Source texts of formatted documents
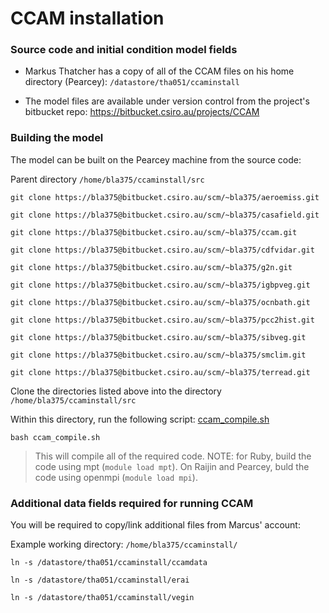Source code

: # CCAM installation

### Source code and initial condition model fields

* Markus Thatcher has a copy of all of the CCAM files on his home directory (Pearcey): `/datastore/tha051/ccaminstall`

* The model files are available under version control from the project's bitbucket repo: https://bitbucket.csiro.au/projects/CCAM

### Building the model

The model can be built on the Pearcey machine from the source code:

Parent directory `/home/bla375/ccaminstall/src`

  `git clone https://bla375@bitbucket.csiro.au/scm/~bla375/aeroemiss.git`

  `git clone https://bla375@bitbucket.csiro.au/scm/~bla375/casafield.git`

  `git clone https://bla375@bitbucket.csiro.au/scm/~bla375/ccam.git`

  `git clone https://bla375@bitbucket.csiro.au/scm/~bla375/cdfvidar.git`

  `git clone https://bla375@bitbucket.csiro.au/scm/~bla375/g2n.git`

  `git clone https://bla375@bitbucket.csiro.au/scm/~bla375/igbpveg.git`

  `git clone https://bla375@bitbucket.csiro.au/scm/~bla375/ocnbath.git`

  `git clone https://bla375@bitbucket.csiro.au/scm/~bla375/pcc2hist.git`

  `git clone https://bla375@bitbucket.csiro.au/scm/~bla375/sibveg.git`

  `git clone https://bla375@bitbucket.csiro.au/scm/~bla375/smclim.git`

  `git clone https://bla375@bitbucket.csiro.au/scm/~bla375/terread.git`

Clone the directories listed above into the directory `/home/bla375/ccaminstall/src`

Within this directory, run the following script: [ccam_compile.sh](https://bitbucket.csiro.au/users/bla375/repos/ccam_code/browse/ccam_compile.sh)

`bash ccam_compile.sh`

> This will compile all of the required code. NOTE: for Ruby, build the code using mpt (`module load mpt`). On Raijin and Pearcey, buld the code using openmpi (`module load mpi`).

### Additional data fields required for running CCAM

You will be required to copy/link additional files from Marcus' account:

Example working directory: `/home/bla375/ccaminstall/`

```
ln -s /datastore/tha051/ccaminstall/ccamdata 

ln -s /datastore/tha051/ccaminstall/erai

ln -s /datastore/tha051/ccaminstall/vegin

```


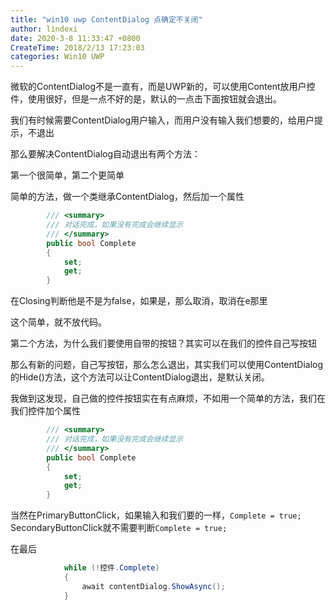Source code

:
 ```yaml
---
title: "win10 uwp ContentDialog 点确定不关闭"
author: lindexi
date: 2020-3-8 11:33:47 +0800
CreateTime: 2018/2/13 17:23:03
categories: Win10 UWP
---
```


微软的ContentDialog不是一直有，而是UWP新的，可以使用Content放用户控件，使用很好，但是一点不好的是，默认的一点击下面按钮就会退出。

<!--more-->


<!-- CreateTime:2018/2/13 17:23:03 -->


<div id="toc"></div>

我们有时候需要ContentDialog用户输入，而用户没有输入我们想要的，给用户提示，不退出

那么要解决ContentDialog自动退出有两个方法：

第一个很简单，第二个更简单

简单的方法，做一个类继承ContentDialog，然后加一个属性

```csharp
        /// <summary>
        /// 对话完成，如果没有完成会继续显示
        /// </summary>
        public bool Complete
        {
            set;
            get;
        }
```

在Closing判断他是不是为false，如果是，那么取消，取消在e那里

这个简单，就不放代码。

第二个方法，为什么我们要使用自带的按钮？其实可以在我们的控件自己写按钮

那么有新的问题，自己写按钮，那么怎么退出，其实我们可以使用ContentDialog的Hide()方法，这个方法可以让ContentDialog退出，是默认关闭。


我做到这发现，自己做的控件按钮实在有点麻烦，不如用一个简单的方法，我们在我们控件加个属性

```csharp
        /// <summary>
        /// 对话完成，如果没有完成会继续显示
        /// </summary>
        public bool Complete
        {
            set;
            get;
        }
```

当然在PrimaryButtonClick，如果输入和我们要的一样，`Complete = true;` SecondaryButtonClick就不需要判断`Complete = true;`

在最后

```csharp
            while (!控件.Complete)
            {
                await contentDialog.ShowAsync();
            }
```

...

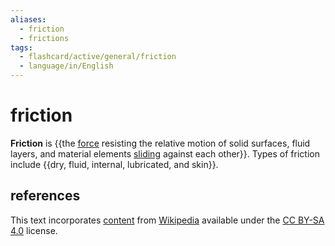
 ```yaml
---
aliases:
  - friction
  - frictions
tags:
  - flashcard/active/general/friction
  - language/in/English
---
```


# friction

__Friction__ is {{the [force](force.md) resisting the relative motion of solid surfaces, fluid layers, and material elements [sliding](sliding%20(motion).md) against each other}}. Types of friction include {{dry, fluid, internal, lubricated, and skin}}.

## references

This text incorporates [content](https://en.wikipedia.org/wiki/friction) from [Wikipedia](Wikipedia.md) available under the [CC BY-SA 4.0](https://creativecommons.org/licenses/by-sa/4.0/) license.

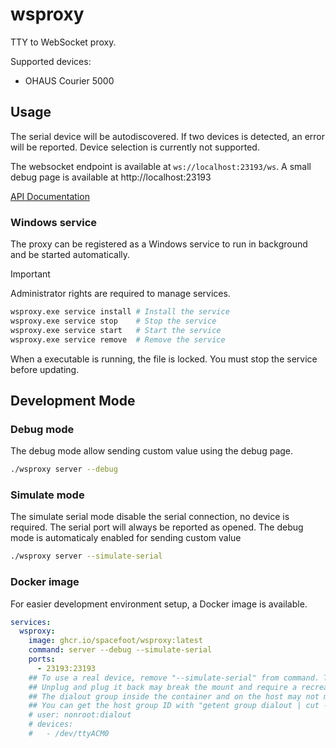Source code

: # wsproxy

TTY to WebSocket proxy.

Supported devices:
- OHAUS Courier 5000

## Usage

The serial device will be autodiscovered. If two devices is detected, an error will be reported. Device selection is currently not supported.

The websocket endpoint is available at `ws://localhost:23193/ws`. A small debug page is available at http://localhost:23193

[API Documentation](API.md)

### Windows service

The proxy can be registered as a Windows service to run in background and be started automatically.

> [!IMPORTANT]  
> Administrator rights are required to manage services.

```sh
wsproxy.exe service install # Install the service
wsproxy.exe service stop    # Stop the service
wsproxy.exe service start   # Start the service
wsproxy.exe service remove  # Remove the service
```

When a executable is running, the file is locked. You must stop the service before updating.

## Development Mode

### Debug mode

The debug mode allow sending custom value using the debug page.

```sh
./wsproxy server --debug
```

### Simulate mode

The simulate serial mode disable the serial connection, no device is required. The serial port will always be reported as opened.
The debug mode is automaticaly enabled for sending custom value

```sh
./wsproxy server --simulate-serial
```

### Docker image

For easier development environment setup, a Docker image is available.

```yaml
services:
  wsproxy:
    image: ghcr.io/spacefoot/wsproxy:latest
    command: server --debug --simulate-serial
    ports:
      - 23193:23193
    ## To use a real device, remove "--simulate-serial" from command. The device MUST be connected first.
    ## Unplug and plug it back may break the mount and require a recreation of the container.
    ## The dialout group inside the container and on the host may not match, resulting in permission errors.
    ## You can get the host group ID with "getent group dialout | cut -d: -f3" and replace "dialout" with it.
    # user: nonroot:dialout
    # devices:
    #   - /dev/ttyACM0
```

* * *

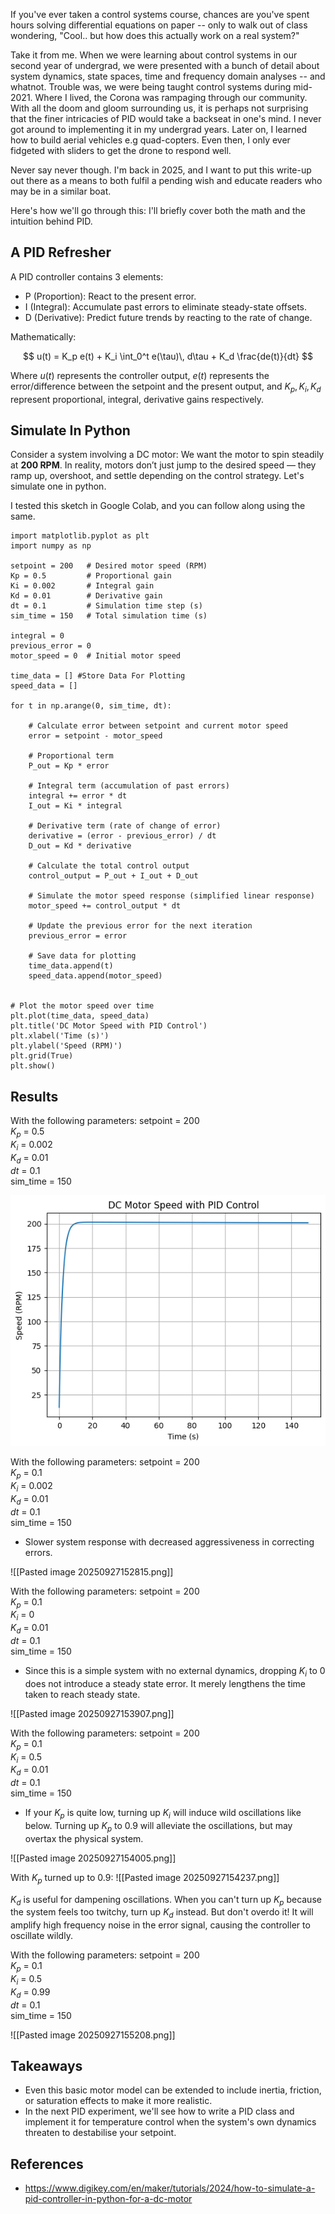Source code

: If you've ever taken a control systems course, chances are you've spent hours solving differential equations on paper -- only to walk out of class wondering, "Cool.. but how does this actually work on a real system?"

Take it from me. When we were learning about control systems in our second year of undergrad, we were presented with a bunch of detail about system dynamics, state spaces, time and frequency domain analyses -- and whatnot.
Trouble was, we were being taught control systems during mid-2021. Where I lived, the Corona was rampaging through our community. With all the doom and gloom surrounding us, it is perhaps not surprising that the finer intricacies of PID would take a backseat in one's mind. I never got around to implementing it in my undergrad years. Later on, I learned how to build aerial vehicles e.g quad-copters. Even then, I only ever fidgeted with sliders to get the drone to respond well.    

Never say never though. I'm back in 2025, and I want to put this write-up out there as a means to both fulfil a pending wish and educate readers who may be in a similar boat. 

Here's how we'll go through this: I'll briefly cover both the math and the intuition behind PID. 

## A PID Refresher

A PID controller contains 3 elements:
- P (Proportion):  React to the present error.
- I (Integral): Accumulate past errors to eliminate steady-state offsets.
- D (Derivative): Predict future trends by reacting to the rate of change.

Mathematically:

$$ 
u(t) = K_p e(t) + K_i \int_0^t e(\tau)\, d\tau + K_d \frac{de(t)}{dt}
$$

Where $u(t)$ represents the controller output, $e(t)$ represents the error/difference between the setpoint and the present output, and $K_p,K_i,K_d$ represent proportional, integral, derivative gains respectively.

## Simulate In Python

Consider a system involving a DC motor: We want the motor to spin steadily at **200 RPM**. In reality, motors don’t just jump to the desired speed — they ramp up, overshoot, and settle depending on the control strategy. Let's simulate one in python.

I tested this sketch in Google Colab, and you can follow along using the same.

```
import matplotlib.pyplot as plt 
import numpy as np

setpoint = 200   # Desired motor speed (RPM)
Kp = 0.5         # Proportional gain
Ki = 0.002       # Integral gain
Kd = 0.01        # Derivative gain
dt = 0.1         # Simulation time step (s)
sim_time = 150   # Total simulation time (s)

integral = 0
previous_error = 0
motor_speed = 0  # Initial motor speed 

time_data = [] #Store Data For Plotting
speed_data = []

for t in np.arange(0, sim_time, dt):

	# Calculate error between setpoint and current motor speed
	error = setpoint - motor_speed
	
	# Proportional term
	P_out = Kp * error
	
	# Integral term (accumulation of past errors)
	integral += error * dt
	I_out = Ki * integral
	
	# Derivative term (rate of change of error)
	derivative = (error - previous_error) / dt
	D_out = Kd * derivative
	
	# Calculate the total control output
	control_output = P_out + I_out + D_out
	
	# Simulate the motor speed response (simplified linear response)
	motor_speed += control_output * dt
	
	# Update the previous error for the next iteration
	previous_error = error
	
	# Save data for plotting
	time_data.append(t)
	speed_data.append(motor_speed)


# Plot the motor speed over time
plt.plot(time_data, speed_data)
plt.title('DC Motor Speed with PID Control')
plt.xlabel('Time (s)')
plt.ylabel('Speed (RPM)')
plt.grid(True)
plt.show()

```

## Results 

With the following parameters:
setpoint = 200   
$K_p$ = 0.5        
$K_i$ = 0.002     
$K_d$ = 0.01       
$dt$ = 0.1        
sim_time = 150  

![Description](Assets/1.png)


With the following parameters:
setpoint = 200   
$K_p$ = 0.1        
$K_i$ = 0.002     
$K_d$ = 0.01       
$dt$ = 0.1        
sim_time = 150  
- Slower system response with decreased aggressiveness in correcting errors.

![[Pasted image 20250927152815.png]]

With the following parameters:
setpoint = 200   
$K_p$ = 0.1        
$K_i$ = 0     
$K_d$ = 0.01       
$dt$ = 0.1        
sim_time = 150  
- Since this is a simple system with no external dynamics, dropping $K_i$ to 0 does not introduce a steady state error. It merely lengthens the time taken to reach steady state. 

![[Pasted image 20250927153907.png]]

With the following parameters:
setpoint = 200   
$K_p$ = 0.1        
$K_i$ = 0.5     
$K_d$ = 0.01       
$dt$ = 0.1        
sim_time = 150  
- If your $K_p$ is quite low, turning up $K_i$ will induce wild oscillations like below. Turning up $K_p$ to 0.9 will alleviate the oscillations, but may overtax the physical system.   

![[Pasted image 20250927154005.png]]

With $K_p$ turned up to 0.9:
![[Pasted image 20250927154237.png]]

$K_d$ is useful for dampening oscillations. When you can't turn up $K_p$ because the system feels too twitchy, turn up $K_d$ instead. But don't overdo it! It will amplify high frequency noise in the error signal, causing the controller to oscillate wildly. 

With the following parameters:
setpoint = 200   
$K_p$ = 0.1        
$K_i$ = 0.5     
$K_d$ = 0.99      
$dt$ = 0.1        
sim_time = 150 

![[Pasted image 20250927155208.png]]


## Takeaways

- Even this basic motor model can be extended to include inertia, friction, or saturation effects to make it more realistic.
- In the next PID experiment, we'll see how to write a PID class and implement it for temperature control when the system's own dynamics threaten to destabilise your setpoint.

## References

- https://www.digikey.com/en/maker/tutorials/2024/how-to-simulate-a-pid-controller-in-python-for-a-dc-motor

> **Problem description**
Show the lines of the records that contain the word "frequency".

> **Task answer**
Take it from me. When we were learning about control systems in our second year of undergrad, we were presented with a bunch of detail about system dynamics, state spaces, time and frequency domain analyses -- and whatnot.
$K_d$ is useful for dampening oscillations. When you can't turn up $K_p$ because the system feels too twitchy, turn up $K_d$ instead. But don't overdo it! It will amplify high frequency noise in the error signal, causing the controller to oscillate wildly. 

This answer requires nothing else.